Goku (Justin Chatwin) è un adolescente che ha, come buona parte degli adolescenti del pianeta, problemi con le ragazze e con qualche bullo di troppo, ma anche una forza ed una tecnica di combattimento che potrebbero in un baleno sistemare i bulli della scuola, farlo diventare ultrapopolare e aiutarlo a conquistare Chichi (Jamie Chung) la ragazza di cui è perdutamente innamorato e che guardacaso sta con il bullo dei bulli.
E allora perchè direte voi Goku ancora subisce le quotidiane vessazioni dei suoi compagni di scuola e colleziona figuracce davanti alla ragazza dei suoi sogni?, Semplice perchè nonno Gohan (Randall Duk Kim) che gli ha tramandato l’antica arte e la magia del kung fu gli ha fatto promettere che non l’avrebbe usata per aggredire alcuno, neanche se provocato.

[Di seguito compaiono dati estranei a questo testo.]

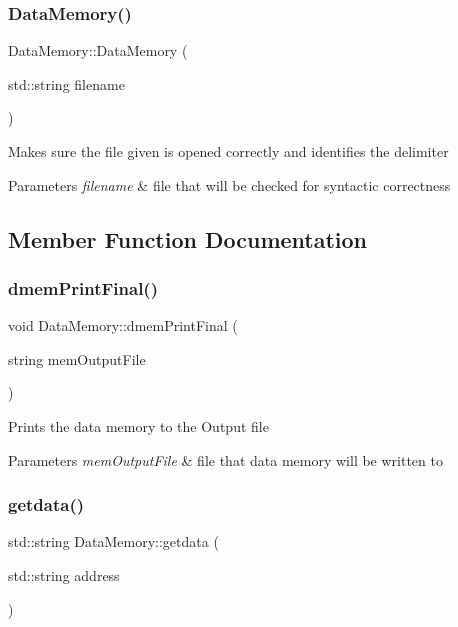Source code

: \subsubsection{\texorpdfstring{Data\+Memory()}{DataMemory()}}
{\footnotesize\ttfamily Data\+Memory\+::\+Data\+Memory (\begin{DoxyParamCaption}\item[{std\+::string}]{filename }\end{DoxyParamCaption})}

Makes sure the file given is opened correctly and identifies the delimiter 
\begin{DoxyParams}{Parameters}
{\em filename} & file that will be checked for syntactic correctness \\
\hline
\end{DoxyParams}


\subsection{Member Function Documentation}
\mbox{\label{class_data_memory_a82f942ff85aeac08d6452bb4c42d891f}} 
\subsubsection{\texorpdfstring{dmem\+Print\+Final()}{dmemPrintFinal()}}
{\footnotesize\ttfamily void Data\+Memory\+::dmem\+Print\+Final (\begin{DoxyParamCaption}\item[{string}]{mem\+Output\+File }\end{DoxyParamCaption})}

Prints the data memory to the Output file 
\begin{DoxyParams}{Parameters}
{\em mem\+Output\+File} & file that data memory will be written to \\
\hline
\end{DoxyParams}
\mbox{\label{class_data_memory_ae360f23f4085e52acdfddd56e1a32909}} 
\subsubsection{\texorpdfstring{getdata()}{getdata()}}
{\footnotesize\ttfamily std\+::string Data\+Memory\+::getdata (\begin{DoxyParamCaption}\item[{std\+::string}]{address }\end{DoxyParamCaption})}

Purtroppo Goku una sera durante una festa non resiste all’ennesima provocazione e dà spettacolo davanti ad una folla mostrando tutta la sua abilità nel combattimento, sbaragliando la comitiva di prepotenti e conquistando la bella, ma la sera stessa goku, a cui il nonno aveva donato una delle sette sfere del drago, inutile da sola, ma fonte di immenso potere se unita alle altre sei, scopre la sua casa distrutta ed il nonno in fin fi vita. E’ stato Piccolo (James Marsters) ad aggredire nonno Gohan, il lato oscuro del Kung fu, un alieno che liberatosi dalla sua prigione vuole il potere delle sette sfere ed è disposto a tutto pur di ottenerlo.
Prima di morire il nonno chiede a goku di trovare il maestro Muten (Chow Yun-Fat) e di difendere con la vita la sfera del drago, il maestro Muten saprà cosa fare e lo istruirà per affrontare il malvagio Piccolo ed i suoi alleati. Una volta trovato il maestro Muten Goku dovrà nell’ordine: trovare le sfere rimanenti, padroneggiare i quattro elementi basilari del kung fu, e utilizzare un grande torneo di arti marziali per rispedire Piccolo nella sua prigione, semplice no?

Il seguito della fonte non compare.